Les épargnants sont souvent aveuglés par des titres mirobolants ou tout au moins laissant penser une compétence qui n’est pas, ceci à des fins commerciales.
C’est notamment le cas des « conseillers financiers ».

Qu’ils travaillent dans une banque, une compagnie d’assurance ou une mutuelle, ou encore qu’ils soient à leur compte, que faut-il lire entre les lignes ?
Et que penser de l’adjectif qualificatif « indépendant ». Que faut-il comprendre ? Est-ce vraiment un plus pour l’épargnant ou encore un artifice pour mieux capter le prospect ?

Conseiller financier

Qui n’a pas un jour été sollicité par le conseiller financier de sa banque, souvent pour faire un bilan… Un bilan ? Ou réussir à amener le client en rendez-vous pour, in fine, réussir à lui faire souscrire un produit financier ? Faites le test, allez au rendez-vous que vous propose le conseiller de votre banque, de son vrai nom le chargé de clientèle, et écoutez le analyser votre patrimoine (du moins passer en revue vos comptes) et vous conseiller verbalement ou par quelques griffonnage sans valeur juridique (voir le processus du conseil).
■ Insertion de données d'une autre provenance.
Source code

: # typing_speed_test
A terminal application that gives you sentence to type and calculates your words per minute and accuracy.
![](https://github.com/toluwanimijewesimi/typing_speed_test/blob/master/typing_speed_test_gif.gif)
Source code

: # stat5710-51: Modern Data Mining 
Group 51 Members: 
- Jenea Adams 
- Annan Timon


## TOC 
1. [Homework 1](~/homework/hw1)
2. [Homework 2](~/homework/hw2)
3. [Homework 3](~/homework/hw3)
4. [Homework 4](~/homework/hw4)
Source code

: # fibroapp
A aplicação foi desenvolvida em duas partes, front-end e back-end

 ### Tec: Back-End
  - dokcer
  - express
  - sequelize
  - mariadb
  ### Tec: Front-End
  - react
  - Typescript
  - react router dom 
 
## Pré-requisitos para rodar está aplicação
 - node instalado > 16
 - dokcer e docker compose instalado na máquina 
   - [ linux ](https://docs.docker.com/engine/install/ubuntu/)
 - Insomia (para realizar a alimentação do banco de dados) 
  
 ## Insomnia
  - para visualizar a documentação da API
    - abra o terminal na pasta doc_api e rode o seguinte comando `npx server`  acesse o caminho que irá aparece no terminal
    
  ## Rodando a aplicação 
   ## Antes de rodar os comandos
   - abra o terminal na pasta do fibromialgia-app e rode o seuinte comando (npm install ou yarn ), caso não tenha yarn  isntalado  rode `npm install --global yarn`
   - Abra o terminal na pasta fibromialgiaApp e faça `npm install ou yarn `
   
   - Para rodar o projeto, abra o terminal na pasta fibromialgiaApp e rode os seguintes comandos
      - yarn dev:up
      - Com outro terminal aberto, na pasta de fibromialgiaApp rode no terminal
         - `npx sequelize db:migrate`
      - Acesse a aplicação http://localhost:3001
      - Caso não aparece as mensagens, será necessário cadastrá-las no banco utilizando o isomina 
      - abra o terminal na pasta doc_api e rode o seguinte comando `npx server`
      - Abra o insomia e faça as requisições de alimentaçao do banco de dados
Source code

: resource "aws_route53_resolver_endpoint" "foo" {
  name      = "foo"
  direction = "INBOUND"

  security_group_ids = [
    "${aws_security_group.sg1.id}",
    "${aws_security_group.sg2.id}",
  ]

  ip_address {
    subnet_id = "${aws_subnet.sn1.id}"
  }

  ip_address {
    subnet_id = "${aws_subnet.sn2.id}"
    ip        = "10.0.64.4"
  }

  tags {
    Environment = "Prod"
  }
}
Rares sont les chargés de clientèles qui estimeront que vous n’avez besoin de rien changer, de ne rien épargner de plus sur un nouveau support. Le « must », pour ces gens là, ce sont les chaleureux remerciements du client auquel ils viennent de réussir à « caser » un produit dans le cadre de leurs objectifs hebdomadaires, et dans la perspective de leur prime de résultat. Et d’un !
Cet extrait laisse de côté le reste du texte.